El espejismo de la suscripción: pan para hoy, hambre para mañana
El espejismo de la suscripción: pan para hoy, hambre para mañana
Vivimos tiempos de abundancia ilusoria, de catálogos infinitos al alcance de un clic, donde las vitrinas digitales nos prometen océanos de contenido por una cuota mensual que apenas roza el precio de un almuerzo. Pero en esta aparente era dorada, algo se desangra silenciosamente. El valor intrínseco de las obras, la dignidad del objeto físico, la supervivencia de los creadores… Todo se sacrifica en el altar de la inmediatez.
Los servicios de suscripción, esos banquetes interminables de videojuegos, películas o series, son, en verdad, pan para hoy y hambre para mañana. Lo sabe bien Alex Hutchinson, director de Revenge of the Savage Planet, quien recientemente alzó la voz contra este modelo devorador que seduce a los jugadores con promesas de acceso ilimitado, pero que poco a poco vacía de oxígeno a los estudios que alimentan la maquinaria.

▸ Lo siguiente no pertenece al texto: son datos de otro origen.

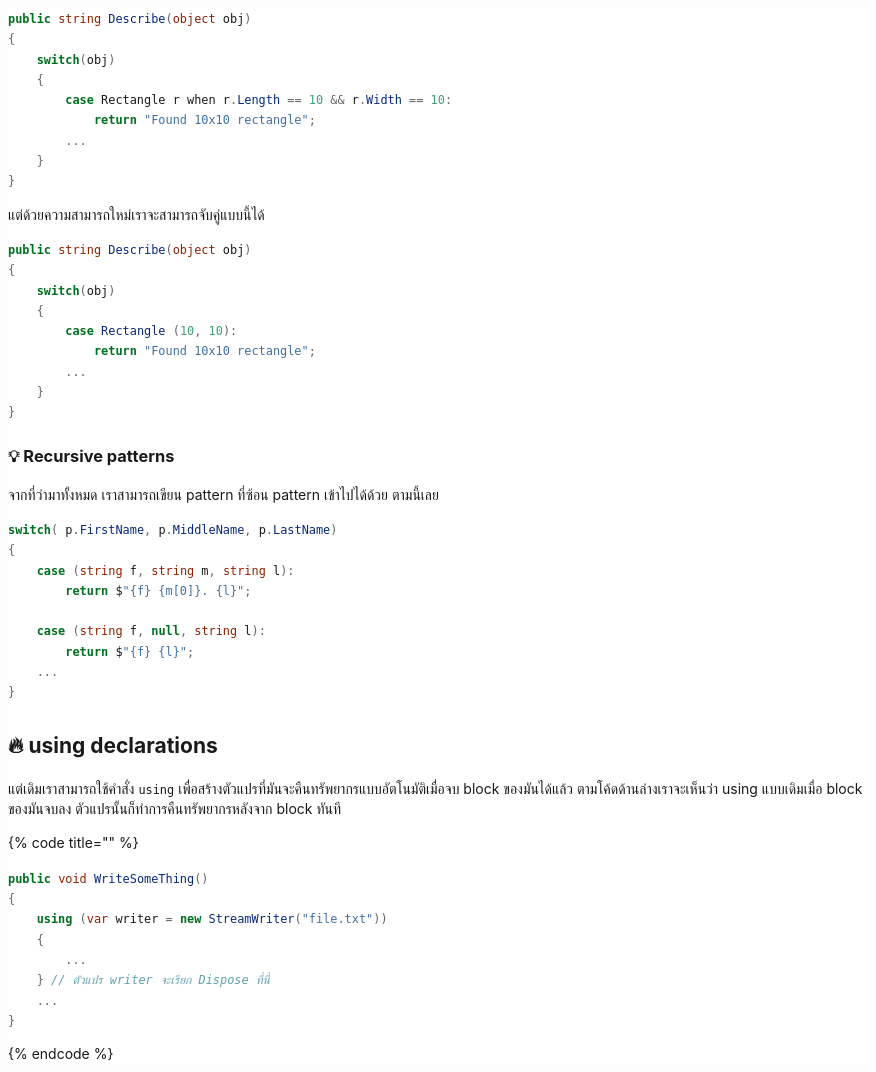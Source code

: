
 ```csharp
public string Describe(object obj)
{
    switch(obj)
    {
        case Rectangle r when r.Length == 10 && r.Width == 10:
            return "Found 10x10 rectangle";
        ...
    }
}
```

แต่ด้วยความสามารถใหม่เราจะสามารถจับคู่แบบนี้ได้

```csharp
public string Describe(object obj)
{
    switch(obj)
    {
        case Rectangle (10, 10): 
            return "Found 10x10 rectangle";
        ...
    }
}
```

### 💡  R**ecursive patterns**

จากที่ว่ามาทั้งหมด เราสามารถเขียน pattern ที่ซ้อน pattern เข้าไปได้ด้วย ตามนี้เลย

```csharp
switch( p.FirstName, p.MiddleName, p.LastName)
{
    case (string f, string m, string l):
        return $"{f} {m[0]}. {l}";
        
    case (string f, null, string l):
        return $"{f} {l}";
    ...
}
```

## 🔥 using declarations

แต่เดิมเราสามารถใช้คำสั่ง `using` เพื่อสร้างตัวแปรที่มันจะคืนทรัพยากรแบบอัตโนมัติเมื่อจบ block ของมันได้แล้ว ตามโค้ดด้านล่างเราจะเห็นว่า using แบบเดิมเมื่อ block ของมันจบลง ตัวแปรนั้นก็ทำการคืนทรัพยากรหลังจาก block ทันที

{% code title="" %}
```csharp
public void WriteSomeThing()
{
    using (var writer = new StreamWriter("file.txt"))
    {
        ...
    } // ตัวแปร writer จะเรียก Dispose ที่นี่
    ...
}
```
{% endcode %}
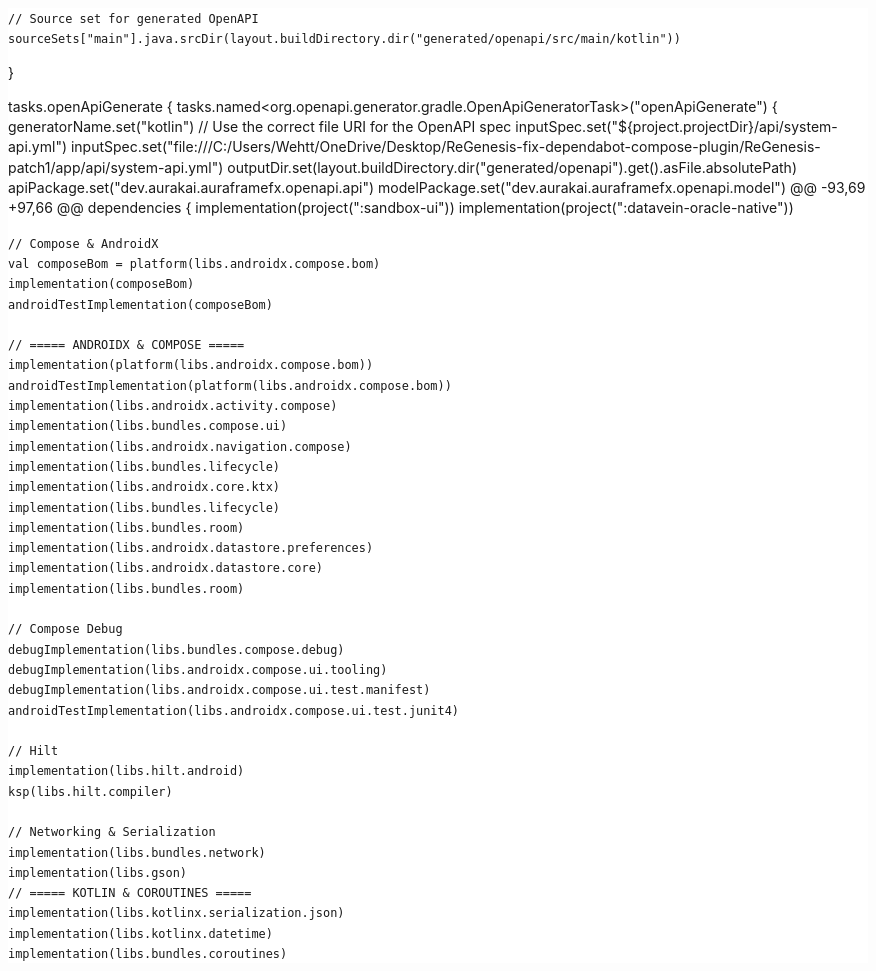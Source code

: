     // Source set for generated OpenAPI
    sourceSets["main"].java.srcDir(layout.buildDirectory.dir("generated/openapi/src/main/kotlin"))
}

tasks.openApiGenerate {
tasks.named<org.openapi.generator.gradle.OpenApiGeneratorTask>("openApiGenerate") {
generatorName.set("kotlin")
// Use the correct file URI for the OpenAPI spec
inputSpec.set("${project.projectDir}/api/system-api.yml")
inputSpec.set("file:///C:/Users/Wehtt/OneDrive/Desktop/ReGenesis-fix-dependabot-compose-plugin/ReGenesis-patch1/app/api/system-api.yml")
outputDir.set(layout.buildDirectory.dir("generated/openapi").get().asFile.absolutePath)
apiPackage.set("dev.aurakai.auraframefx.openapi.api")
modelPackage.set("dev.aurakai.auraframefx.openapi.model")
@@ -93,69 +97,66 @@ dependencies {
implementation(project(":sandbox-ui"))
implementation(project(":datavein-oracle-native"))

    // Compose & AndroidX
    val composeBom = platform(libs.androidx.compose.bom)
    implementation(composeBom)
    androidTestImplementation(composeBom)

    // ===== ANDROIDX & COMPOSE =====
    implementation(platform(libs.androidx.compose.bom))
    androidTestImplementation(platform(libs.androidx.compose.bom))
    implementation(libs.androidx.activity.compose)
    implementation(libs.bundles.compose.ui)
    implementation(libs.androidx.navigation.compose)
    implementation(libs.bundles.lifecycle)
    implementation(libs.androidx.core.ktx)
    implementation(libs.bundles.lifecycle)
    implementation(libs.bundles.room)
    implementation(libs.androidx.datastore.preferences)
    implementation(libs.androidx.datastore.core)
    implementation(libs.bundles.room)

    // Compose Debug
    debugImplementation(libs.bundles.compose.debug)
    debugImplementation(libs.androidx.compose.ui.tooling)
    debugImplementation(libs.androidx.compose.ui.test.manifest)
    androidTestImplementation(libs.androidx.compose.ui.test.junit4)

    // Hilt
    implementation(libs.hilt.android)
    ksp(libs.hilt.compiler)

    // Networking & Serialization
    implementation(libs.bundles.network)
    implementation(libs.gson)
    // ===== KOTLIN & COROUTINES =====
    implementation(libs.kotlinx.serialization.json)
    implementation(libs.kotlinx.datetime)
    implementation(libs.bundles.coroutines)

Su juego, lanzado de estreno en Xbox Game Pass, obtuvo de inmediato una amplia visibilidad y el previsible desembolso inicial por parte de Microsoft. El corto plazo sonrió: cifras, exposición, tráfico. Pero el largo plazo, como una marea negra, comienza a mostrar su verdadera forma. “Lo que hemos visto es que el contenido se ha devaluado y que la gente está menos dispuesta a pagar por las cosas”, afirma Hutchinson, consciente de que esta tendencia no es gratuita ni reversible. “A largo plazo, probablemente significará que se creen menos juegos y que muchos más estudios quiebren”.
La música ya recorrió este camino. Las plataformas de streaming prometieron el paraíso de la escucha ilimitada, pero sembraron una economía precaria donde solo los gigantes sobreviven y los artistas independientes se ahogan en centavos por reproducción. Hoy el cine y el videojuego transitan la misma ruta: un festín de suscripciones donde se entrena al consumidor a no poseer, a no pagar, a devorar y desechar.
Lo que está en juego no es solo la viabilidad de los estudios, sino la propia calidad, la ambición y la diversidad de las obras. Si todo está incluido, si todo se percibe como parte de un buffet interminable, ¿por qué el consumidor habría de valorar, conservar o profundizar? El riesgo es que terminemos habitando un ecosistema donde solo sobrevivan los productos diseñados para ser veloces, superficiales, desechables. Es la dictadura del algoritmo, la obsolescencia programada del arte.
Hutchinson propone una salida sensata y digna: retrasar la entrada de los juegos en los servicios de suscripción al menos un año tras su lanzamiento, como antaño hacían las películas que primero brillaban en la pantalla grande antes de llegar al alquiler o al hogar. Es, en esencia, la defensa del tiempo de exclusividad, del ciclo de vida natural de una obra. Primero, vender. Primero, valorar. Luego, cuando la obra haya respirado y caminado por sus propios medios, abrirla al caudal masivo de las suscripciones.
El cine, el videojuego y la literatura florecieron cuando las obras se vendían, se coleccionaban, se atesoraban en estanterías físicas. El DVD, el Blu-ray, el cartucho, el libro: objetos con peso, con precio, con historia. En ese mundo, el creador encontraba un refugio económico y una relación más honesta con su público. El producto era finito, era valioso, y por ello se cuidaba, se preservaba, se recomendaba.
Hoy la avalancha digital amenaza con convertirnos en turistas apáticos de catálogos inabarcables, donde nada se queda y todo se diluye. El verdadero sustento del cine y del videojuego no está en alimentar las grandes plataformas con suscripciones voraces, sino en defender la venta directa, el objeto físico, el pago justo por cada obra singular. Solo así el arte podrá seguir siendo una travesía de profundidad, y no una carrera sin alma hacia el próximo contenido olvidable.
Hutchinson lo intuye: lo barato de hoy puede salirnos caro mañana. Y lo que no pagamos ahora, quizá lo lamentemos después, cuando las estanterías estén vacías y los creadores hayan abandonado el juego.